WHAT THE EXERCISE ASKS: Examine each line of the data. Copy the line if it includes the word "mailto".

Plain-text document sources:
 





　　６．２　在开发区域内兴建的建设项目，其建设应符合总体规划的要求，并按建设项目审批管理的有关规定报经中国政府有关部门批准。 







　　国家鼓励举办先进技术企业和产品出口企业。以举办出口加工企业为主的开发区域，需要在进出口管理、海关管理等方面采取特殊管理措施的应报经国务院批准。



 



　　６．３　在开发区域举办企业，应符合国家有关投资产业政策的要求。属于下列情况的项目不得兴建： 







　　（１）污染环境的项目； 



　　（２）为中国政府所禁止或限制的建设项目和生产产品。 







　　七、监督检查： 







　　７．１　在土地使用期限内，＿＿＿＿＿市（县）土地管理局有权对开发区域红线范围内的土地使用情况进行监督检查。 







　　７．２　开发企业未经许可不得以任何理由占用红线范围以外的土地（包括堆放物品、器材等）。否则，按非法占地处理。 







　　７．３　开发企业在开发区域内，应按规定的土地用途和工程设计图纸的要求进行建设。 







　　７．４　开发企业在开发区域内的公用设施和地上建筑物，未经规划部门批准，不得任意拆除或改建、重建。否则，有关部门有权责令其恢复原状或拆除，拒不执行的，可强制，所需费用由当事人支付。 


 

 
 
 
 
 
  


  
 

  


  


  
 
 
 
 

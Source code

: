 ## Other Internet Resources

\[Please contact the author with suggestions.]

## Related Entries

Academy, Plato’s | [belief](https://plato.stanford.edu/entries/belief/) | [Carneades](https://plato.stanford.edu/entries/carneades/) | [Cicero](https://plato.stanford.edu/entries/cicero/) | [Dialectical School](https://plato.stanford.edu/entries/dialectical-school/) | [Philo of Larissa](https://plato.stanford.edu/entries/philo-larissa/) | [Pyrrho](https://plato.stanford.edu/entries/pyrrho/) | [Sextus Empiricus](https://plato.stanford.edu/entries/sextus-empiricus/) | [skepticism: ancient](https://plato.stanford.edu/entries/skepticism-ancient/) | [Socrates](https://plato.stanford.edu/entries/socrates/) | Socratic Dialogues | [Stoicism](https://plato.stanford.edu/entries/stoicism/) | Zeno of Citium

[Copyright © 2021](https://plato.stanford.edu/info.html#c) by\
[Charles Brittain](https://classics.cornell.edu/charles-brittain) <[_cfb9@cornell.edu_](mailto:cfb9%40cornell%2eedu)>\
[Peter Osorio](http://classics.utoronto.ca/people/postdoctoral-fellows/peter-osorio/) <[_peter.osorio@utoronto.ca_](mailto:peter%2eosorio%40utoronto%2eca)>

SOLUTION FOR THIS TASK:
[Charles Brittain](https://classics.cornell.edu/charles-brittain) <[_cfb9@cornell.edu_](mailto:cfb9%40cornell%2eedu)>\
[Peter Osorio](http://classics.utoronto.ca/people/postdoctoral-fellows/peter-osorio/) <[_peter.osorio@utoronto.ca_](mailto:peter%2eosorio%40utoronto%2eca)>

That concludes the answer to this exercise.